While Etzkorn was based in Berlin, the union's leader, Carl Wesche, was in Braunschweig, and at the end of the year, Etzkorn also moved there. The union steadily lost members, and by 1898 was in serious financial difficulties. Etzkorn returned to Pforzheim, and focused his time on the Social Democratic Party of Germany (SPD). Wesche was in serious disagreement with Etzkorn over the direction of the union, and in 1899, he had Etzkorn expelled.

Etzkorn remained a popular figure among union members, and was admitted to the Stuttgart branch, in defiance of Wesche. In 1900, Wesche was voted out of office, and Etzkorn was narrowly elected as his successor. He moved the union's headquarters to Hamburg, and polled 300 young union members on their experiences and priorities for the union. He focused on keeping the union united, and restricting the number of apprentices.

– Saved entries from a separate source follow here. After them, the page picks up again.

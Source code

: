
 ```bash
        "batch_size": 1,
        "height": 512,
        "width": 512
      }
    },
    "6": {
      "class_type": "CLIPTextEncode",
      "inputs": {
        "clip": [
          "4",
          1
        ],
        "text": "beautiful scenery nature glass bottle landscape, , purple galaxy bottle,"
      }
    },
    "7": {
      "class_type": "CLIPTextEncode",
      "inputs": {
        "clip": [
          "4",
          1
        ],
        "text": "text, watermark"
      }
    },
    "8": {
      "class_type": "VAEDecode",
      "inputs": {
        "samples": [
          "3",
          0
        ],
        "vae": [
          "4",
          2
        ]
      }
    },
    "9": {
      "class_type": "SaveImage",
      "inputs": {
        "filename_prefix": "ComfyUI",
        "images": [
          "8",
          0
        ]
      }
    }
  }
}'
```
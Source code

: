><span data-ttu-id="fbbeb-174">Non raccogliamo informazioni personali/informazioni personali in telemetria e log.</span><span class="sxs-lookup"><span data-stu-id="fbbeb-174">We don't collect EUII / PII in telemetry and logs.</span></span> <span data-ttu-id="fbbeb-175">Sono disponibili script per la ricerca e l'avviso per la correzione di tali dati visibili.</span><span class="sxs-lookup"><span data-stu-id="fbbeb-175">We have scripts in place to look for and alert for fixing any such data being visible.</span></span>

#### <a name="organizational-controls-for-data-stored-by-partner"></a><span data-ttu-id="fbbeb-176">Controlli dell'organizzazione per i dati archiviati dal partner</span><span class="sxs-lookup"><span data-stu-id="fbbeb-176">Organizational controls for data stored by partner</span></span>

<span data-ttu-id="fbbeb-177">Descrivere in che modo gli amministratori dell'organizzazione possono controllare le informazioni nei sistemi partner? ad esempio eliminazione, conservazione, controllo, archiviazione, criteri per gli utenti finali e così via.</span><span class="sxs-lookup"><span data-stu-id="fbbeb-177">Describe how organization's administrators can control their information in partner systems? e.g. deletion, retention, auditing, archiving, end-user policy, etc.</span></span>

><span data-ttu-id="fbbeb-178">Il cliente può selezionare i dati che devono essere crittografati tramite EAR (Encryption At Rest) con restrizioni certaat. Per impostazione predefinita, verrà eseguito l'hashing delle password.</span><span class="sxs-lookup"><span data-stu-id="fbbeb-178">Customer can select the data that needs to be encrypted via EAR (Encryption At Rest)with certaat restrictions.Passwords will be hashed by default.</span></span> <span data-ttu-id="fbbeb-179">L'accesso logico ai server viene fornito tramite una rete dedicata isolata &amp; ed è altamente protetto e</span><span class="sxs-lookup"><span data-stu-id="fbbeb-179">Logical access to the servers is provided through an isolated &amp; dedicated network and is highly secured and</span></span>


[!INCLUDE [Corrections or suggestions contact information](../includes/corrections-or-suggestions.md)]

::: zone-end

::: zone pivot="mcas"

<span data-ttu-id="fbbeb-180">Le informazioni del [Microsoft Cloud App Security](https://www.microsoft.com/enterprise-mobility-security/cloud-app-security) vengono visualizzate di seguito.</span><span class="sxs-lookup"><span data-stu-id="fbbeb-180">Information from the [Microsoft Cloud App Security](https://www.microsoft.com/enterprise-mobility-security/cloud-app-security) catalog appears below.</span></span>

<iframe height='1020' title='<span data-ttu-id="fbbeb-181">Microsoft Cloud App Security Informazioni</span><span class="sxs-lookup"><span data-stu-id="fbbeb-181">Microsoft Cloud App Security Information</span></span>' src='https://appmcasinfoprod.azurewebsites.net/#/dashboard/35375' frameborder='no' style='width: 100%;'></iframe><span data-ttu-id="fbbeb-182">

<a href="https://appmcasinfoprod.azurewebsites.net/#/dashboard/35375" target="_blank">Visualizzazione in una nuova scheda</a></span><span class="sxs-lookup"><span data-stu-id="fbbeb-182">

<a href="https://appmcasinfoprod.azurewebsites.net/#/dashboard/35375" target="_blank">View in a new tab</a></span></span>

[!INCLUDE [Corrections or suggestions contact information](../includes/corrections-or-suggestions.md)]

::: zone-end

The union grew steadily under Etzkorn's leadership, from 869 members in 1905, to 2,500 in 1914. In 1907, Etzkorn persuaded members to move the headquarters to Berlin. That year, he also founded the International Union of Hairdressers, serving as its general secretary. He kept the union together during World War I, although the union had to give up its headquarters and make all its paid staff redundant. From 1916, he supported himself by working as a clerk for the General Commission of German Trade Unions, although after the November Revolution, he was again able to work full-time for the union.

Etzkorn resigned as president of the union, now called the Union of Hairdressers and Assistants, in 1921, and became the trade union editor of Vorwärts, the SPD newspaper. He remained secretary of the international federation, and in 1928 was made honorary vice president of his old union. In 1932, it merged into the General Union of Public Sector and Transport Workers, and Etzkorn became an honorary president of its municipal section.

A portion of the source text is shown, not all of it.